Saved entries

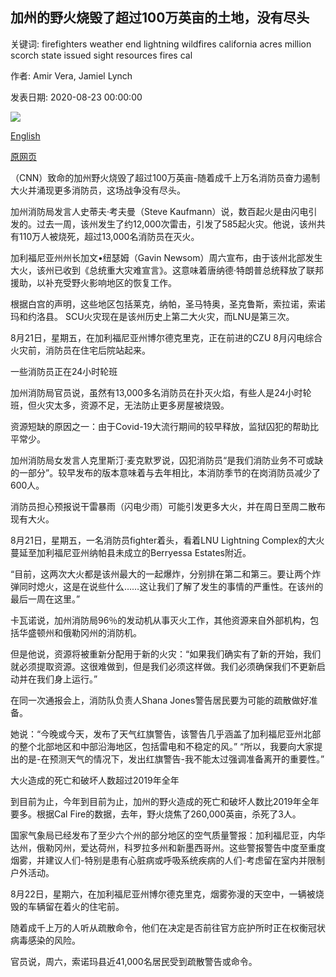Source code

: ## 加州的野火烧毁了超过100万英亩的土地，没有尽头

关键词: firefighters weather end lightning wildfires california acres million scorch state issued sight resources fires cal

作者: Amir Vera, Jamiel Lynch

发表日期: 2020-08-23 00:00:00

![](https://cdn.cnn.com/cnnnext/dam/assets/200822202244-01-wildfires-0822-super-tease.jpg)

[English](California%20wildfires%20scorch%20more%20than%201%20million%20acres%20with%20no%20end%20in%20sight.md)

[原网页](https://edition.cnn.com/2020/08/23/us/california-wildfires-sunday/index.html)

（CNN）致命的加州野火烧毁了超过100万英亩-随着成千上万名消防员奋力遏制大火并涌现更多消防员，这场战争没有尽头。

加州消防局发言人史蒂夫·考夫曼（Steve Kaufmann）说，数百起火是由闪电引发的。过去一周，该州发生了约12,000次雷击，引发了585起火灾。他说，该州共有110万人被烧死，超过13,000名消防员在灭火。

加利福尼亚州州长加文•纽瑟姆（Gavin Newsom）周六宣布，由于该州北部发生大火，该州已收到《总统重大灾难宣言》。这意味着唐纳德·特朗普总统释放了联邦援助，以补充受野火影响地区的恢复工作。

根据白宫的声明，这些地区包括莱克，纳帕，圣马特奥，圣克鲁斯，索拉诺，索诺玛和约洛县。 SCU火灾现在是该州历史上第二大火灾，而LNU是第三次。

8月21日，星期五，在加利福尼亚州博尔德克里克，正在前进的CZU 8月闪电综合火灾前，消防员在住宅后院站起来。

一些消防员正在24小时轮班

加州消防局官员说，虽然有13,000多名消防员在扑灭火焰，有些人是24小时轮班，但火灾太多，资源不足，无法防止更多房屋被烧毁。

资源短缺的原因之一：由于Covid-19大流行期间的较早释放，监狱囚犯的帮助比平常少。

加州消防局女发言人克里斯汀·麦克默罗说，囚犯消防员“是我们消防业务不可或缺的一部分”。较早发布的版本意味着与去年相比，本消防季节的在岗消防员减少了600人。

消防员担心预报说干雷暴雨（闪电少雨）可能引发更多大火，并在周日至周二散布现有大火。

8月21日，星期五，一名消防员fighter着头，看着LNU Lightning Complex的大火蔓延至加利福尼亚州纳帕县未成立的Berryessa Estates附近。

“目前，这两次大火都是该州最大的一起爆炸，分别排在第二和第三。要让两个炸弹同时熄火，这是在说些什么……这让我们了解了发生的事情的严重性。在该州的最后一周在这里。”

卡瓦诺说，加州消防局96％的发动机从事灭火工作，其他资源来自外部机构，包括华盛顿州和俄勒冈州的消防机。

但是他说，资源将被重新分配用于新的火灾：“如果我们确实有了新的开始，我们就必须提取资源。这很难做到，但是我们必须这样做。我们必须确保我们不更新启动并在我们身上运行。”

在同一次通报会上，消防队负责人Shana Jones警告居民要为可能的疏散做好准备。

她说：“今晚或今天，发布了天气红旗警告，该警告几乎涵盖了加利福尼亚州北部的整个北部地区和中部沿海地区，包括雷电和不稳定的风。” “所以，我要向大家提出的是-在预测天气的情况下，发出红旗警告-我不能太过强调准备离开的重要性。”

大火造成的死亡和破坏人数超过2019年全年

到目前为止，今年到目前为止，加州的野火造成的死亡和破坏人数比2019年全年要多。根据Cal Fire的数据，去年，野火烧焦了260,000英亩，杀死了3人。

国家气象局已经发布了至少六个州的部分地区的空气质量警报：加利福尼亚，内华达州，俄勒冈州，爱达荷州，科罗拉多州和新墨西哥州。这些警报警告中度至重度烟雾，并建议人们-特别是患有心脏病或呼吸系统疾病的人们-考虑留在室内并限制户外活动。

8月22日，星期六，在加利福尼亚州博尔德克里克，烟雾弥漫的天空中，一辆被烧毁的车辆留在着火的住宅前。

随着成千上万的人听从疏散命令，他们在决定是否前往官方庇护所时正在权衡冠状病毒感染的风险。

官员说，周六，索诺玛县近41,000名居民受到疏散警告或命令。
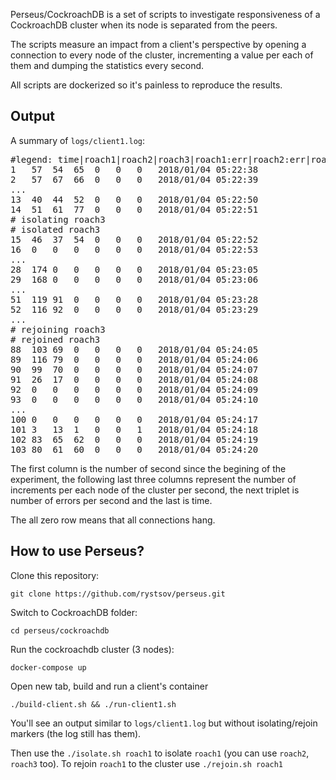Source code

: Perseus/CockroachDB is a set of scripts to investigate responsiveness of a CockroachDB cluster when its node is separated from the peers.

The scripts measure an impact from a client's perspective by opening a connection to every node of the cluster, incrementing a value per each of them and dumping the statistics every second.

All scripts are dockerized so it's painless to reproduce the results.

## Output

A summary of `logs/client1.log`:

<pre>#legend: time|roach1|roach2|roach3|roach1:err|roach2:err|roach3:err
1	57	54	65	0	0	0	2018/01/04 05:22:38
2	57	67	66	0	0	0	2018/01/04 05:22:39
...
13	40	44	52	0	0	0	2018/01/04 05:22:50
14	51	61	77	0	0	0	2018/01/04 05:22:51
# isolating roach3
# isolated roach3
15	46	37	54	0	0	0	2018/01/04 05:22:52
16	0	0	0	0	0	0	2018/01/04 05:22:53
...
28	174	0	0	0	0	0	2018/01/04 05:23:05
29	168	0	0	0	0	0	2018/01/04 05:23:06
...
51	119	91	0	0	0	0	2018/01/04 05:23:28
52	116	92	0	0	0	0	2018/01/04 05:23:29
...
# rejoining roach3
# rejoined roach3
88	103	69	0	0	0	0	2018/01/04 05:24:05
89	116	79	0	0	0	0	2018/01/04 05:24:06
90	99	70	0	0	0	0	2018/01/04 05:24:07
91	26	17	0	0	0	0	2018/01/04 05:24:08
92	0	0	0	0	0	0	2018/01/04 05:24:09
93	0	0	0	0	0	0	2018/01/04 05:24:10
...
100	0	0	0	0	0	0	2018/01/04 05:24:17
101	3	13	1	0	0	1	2018/01/04 05:24:18
102	83	65	62	0	0	0	2018/01/04 05:24:19
103	80	61	60	0	0	0	2018/01/04 05:24:20</pre>

The first column is the number of second since the begining of the experiment, the following last three columns represent the number of increments per each node of the cluster per second, the next triplet is number of errors per second and the last is time.

The all zero row means that all connections hang.

## How to use Perseus?

Clone this repository:

    git clone https://github.com/rystsov/perseus.git

Switch to CockroachDB folder:

    cd perseus/cockroachdb

Run the cockroachdb cluster (3 nodes):

    docker-compose up

Open new tab, build and run a client's container

    ./build-client.sh && ./run-client1.sh

You'll see an output similar to `logs/client1.log` but without isolating/rejoin markers (the log still has them).

Then use the `./isolate.sh roach1` to isolate `roach1` (you can use `roach2`, `roach3` too). To rejoin `roach1` to the cluster use  `./rejoin.sh roach1`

Task goal: Give exactly the lines above that run from the line with "在同一次通报会上，消防队负责" to the line with "# isolated roach3", both included, leaving every picture out.

Solution to this task:
在同一次通报会上，消防队负责人Shana Jones警告居民要为可能的疏散做好准备。

她说：“今晚或今天，发布了天气红旗警告，该警告几乎涵盖了加利福尼亚州北部的整个北部地区和中部沿海地区，包括雷电和不稳定的风。” “所以，我要向大家提出的是-在预测天气的情况下，发出红旗警告-我不能太过强调准备离开的重要性。”

大火造成的死亡和破坏人数超过2019年全年

到目前为止，今年到目前为止，加州的野火造成的死亡和破坏人数比2019年全年要多。根据Cal Fire的数据，去年，野火烧焦了260,000英亩，杀死了3人。

国家气象局已经发布了至少六个州的部分地区的空气质量警报：加利福尼亚，内华达州，俄勒冈州，爱达荷州，科罗拉多州和新墨西哥州。这些警报警告中度至重度烟雾，并建议人们-特别是患有心脏病或呼吸系统疾病的人们-考虑留在室内并限制户外活动。

8月22日，星期六，在加利福尼亚州博尔德克里克，烟雾弥漫的天空中，一辆被烧毁的车辆留在着火的住宅前。

随着成千上万的人听从疏散命令，他们在决定是否前往官方庇护所时正在权衡冠状病毒感染的风险。

官员说，周六，索诺玛县近41,000名居民受到疏散警告或命令。
Source code

: Perseus/CockroachDB is a set of scripts to investigate responsiveness of a CockroachDB cluster when its node is separated from the peers.

The scripts measure an impact from a client's perspective by opening a connection to every node of the cluster, incrementing a value per each of them and dumping the statistics every second.

All scripts are dockerized so it's painless to reproduce the results.

## Output

A summary of `logs/client1.log`:

<pre>#legend: time|roach1|roach2|roach3|roach1:err|roach2:err|roach3:err
1	57	54	65	0	0	0	2018/01/04 05:22:38
2	57	67	66	0	0	0	2018/01/04 05:22:39
...
13	40	44	52	0	0	0	2018/01/04 05:22:50
14	51	61	77	0	0	0	2018/01/04 05:22:51
# isolating roach3
# isolated roach3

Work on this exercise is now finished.